- **ABOUT THIS TASK**:
How does the data below read from its first line through the line containing "En mi caso elegí"? Print those lines exactly.

--

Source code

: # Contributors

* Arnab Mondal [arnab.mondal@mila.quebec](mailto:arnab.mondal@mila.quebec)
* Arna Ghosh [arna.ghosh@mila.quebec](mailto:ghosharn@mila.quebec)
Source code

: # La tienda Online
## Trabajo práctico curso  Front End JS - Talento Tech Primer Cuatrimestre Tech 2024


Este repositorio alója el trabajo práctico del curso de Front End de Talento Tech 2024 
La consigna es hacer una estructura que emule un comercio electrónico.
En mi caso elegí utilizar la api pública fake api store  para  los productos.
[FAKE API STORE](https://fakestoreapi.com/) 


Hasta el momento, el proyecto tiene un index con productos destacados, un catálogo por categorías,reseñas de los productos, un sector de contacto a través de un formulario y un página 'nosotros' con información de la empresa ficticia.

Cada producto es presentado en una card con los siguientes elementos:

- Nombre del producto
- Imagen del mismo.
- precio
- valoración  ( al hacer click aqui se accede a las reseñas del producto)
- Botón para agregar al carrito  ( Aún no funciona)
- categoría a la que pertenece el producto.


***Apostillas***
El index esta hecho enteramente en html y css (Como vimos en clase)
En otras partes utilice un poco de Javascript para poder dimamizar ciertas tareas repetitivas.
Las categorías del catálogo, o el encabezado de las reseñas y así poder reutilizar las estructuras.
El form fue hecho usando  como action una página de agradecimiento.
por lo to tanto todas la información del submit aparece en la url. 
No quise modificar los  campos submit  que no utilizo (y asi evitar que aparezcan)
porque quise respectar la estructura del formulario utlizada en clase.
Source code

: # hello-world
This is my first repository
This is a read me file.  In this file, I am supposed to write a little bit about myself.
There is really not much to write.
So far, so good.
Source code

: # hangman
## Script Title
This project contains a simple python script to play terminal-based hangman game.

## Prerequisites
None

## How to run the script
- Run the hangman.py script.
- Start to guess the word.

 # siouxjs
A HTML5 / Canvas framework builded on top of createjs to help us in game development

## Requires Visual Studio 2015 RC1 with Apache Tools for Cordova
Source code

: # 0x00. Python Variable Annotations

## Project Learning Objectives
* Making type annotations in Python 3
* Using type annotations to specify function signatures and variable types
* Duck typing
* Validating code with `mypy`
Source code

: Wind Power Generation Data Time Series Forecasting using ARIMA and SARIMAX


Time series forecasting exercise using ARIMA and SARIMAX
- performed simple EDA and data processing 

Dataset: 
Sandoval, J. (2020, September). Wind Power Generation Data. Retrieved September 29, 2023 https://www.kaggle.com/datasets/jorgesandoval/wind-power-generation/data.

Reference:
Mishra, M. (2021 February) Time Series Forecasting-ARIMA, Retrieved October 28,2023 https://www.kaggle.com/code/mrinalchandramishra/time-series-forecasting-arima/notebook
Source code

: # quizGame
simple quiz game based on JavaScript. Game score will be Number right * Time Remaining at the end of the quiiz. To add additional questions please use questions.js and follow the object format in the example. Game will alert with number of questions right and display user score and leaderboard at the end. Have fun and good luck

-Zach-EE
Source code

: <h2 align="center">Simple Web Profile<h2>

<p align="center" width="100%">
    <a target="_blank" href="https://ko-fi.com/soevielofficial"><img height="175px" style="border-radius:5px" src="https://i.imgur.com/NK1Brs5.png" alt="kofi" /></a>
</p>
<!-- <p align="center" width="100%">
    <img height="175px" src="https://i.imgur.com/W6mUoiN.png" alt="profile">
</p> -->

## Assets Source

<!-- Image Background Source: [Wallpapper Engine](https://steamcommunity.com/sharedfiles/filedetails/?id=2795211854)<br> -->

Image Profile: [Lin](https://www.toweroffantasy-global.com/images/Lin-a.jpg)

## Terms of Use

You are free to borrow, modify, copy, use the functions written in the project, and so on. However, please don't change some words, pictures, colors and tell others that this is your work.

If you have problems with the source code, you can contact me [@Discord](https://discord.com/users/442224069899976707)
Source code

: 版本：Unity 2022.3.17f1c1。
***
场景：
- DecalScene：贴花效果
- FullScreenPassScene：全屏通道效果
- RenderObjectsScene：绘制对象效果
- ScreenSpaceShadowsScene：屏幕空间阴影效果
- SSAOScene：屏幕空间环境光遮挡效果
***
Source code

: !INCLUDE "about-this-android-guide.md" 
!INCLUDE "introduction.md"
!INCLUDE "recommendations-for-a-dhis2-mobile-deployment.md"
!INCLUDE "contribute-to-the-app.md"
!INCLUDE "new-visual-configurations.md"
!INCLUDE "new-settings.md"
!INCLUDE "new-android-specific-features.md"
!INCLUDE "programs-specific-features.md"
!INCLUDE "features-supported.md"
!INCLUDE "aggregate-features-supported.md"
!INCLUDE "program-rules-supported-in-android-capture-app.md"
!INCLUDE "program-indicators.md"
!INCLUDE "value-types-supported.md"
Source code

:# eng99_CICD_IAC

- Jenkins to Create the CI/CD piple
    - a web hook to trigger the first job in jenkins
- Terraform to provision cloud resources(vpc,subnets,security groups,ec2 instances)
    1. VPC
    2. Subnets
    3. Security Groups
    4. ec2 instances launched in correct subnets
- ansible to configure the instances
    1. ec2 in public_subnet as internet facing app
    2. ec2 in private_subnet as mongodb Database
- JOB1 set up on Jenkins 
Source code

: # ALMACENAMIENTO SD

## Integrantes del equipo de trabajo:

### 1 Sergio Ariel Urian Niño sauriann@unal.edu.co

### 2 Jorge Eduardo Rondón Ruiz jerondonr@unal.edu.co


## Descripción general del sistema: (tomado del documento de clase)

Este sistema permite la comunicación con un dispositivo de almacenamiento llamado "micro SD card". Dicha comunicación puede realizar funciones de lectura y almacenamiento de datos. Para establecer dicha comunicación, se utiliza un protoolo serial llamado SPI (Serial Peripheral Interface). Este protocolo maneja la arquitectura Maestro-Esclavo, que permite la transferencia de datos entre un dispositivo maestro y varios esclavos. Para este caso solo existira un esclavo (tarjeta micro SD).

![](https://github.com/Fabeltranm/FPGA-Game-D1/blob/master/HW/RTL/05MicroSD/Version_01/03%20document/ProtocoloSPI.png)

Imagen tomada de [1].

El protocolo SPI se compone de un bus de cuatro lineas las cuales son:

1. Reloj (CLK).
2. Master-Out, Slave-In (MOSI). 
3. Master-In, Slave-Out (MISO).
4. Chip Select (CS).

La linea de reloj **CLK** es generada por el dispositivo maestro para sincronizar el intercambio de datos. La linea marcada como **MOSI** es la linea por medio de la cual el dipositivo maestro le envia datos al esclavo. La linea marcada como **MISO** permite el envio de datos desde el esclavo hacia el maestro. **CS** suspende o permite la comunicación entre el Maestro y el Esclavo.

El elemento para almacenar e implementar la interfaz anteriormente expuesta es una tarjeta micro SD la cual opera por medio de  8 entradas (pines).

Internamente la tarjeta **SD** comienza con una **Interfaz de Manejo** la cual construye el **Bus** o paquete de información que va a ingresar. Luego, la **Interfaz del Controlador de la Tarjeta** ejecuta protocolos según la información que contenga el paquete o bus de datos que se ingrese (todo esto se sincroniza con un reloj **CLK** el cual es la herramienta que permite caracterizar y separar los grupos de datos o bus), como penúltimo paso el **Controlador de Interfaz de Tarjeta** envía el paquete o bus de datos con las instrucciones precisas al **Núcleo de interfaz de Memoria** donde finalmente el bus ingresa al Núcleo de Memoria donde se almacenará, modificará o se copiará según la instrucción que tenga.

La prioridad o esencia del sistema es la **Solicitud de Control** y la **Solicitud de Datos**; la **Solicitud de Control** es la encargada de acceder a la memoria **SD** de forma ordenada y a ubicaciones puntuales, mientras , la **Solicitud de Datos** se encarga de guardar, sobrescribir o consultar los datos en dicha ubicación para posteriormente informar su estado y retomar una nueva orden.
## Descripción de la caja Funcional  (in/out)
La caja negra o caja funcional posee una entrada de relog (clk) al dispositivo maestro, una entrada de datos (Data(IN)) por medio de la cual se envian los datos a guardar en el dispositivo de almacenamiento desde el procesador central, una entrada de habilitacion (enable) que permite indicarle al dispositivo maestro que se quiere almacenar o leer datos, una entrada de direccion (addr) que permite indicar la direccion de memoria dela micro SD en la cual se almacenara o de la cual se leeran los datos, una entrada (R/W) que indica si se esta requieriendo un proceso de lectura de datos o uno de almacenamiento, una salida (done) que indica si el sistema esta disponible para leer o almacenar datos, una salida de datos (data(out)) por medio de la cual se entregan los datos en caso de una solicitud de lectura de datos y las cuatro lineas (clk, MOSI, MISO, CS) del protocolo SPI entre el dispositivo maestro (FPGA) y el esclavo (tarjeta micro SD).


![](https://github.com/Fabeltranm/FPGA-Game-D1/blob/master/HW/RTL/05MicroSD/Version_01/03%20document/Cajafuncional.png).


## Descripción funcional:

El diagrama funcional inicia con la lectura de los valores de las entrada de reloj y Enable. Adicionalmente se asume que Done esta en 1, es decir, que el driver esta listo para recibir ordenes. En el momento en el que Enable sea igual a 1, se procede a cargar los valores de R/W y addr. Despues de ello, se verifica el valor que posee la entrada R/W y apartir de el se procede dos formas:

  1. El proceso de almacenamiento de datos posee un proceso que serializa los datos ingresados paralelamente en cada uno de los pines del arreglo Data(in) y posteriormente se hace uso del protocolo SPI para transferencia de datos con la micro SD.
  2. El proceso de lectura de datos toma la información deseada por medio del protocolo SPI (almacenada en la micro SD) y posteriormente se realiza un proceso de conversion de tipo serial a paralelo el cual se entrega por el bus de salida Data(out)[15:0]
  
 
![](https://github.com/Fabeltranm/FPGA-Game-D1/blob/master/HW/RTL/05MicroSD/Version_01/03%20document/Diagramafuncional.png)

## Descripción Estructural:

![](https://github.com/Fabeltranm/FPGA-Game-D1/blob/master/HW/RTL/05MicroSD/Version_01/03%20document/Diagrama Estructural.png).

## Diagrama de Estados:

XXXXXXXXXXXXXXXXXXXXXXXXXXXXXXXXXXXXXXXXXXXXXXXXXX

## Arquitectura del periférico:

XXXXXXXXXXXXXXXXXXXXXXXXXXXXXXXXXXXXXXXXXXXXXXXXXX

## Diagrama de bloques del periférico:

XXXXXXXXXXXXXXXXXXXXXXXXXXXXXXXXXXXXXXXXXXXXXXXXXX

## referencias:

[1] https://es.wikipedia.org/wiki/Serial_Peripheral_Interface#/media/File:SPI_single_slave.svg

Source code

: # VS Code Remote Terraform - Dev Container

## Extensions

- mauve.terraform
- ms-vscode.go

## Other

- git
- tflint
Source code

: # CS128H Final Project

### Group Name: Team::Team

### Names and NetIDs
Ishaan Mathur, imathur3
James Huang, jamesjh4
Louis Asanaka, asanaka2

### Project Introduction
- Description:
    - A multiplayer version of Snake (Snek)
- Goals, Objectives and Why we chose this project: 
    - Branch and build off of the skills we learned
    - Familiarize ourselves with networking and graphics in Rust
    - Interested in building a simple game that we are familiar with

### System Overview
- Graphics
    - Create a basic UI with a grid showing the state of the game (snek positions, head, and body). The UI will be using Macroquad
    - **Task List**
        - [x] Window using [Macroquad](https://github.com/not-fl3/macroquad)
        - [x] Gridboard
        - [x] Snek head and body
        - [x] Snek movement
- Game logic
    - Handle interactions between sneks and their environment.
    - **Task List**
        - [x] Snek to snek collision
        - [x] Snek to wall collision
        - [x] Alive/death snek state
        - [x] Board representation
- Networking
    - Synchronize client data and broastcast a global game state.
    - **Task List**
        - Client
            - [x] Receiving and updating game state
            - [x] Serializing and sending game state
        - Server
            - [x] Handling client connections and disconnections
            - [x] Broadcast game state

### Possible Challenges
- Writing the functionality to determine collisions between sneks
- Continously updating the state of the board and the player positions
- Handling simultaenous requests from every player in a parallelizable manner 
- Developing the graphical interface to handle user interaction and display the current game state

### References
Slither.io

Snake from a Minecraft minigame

--

- **ANSWER SPACE**:
Source code

: # Contributors

* Arnab Mondal [arnab.mondal@mila.quebec](mailto:arnab.mondal@mila.quebec)
* Arna Ghosh [arna.ghosh@mila.quebec](mailto:ghosharn@mila.quebec)
Source code

: # La tienda Online
## Trabajo práctico curso  Front End JS - Talento Tech Primer Cuatrimestre Tech 2024


Este repositorio alója el trabajo práctico del curso de Front End de Talento Tech 2024 
La consigna es hacer una estructura que emule un comercio electrónico.
En mi caso elegí utilizar la api pública fake api store  para  los productos.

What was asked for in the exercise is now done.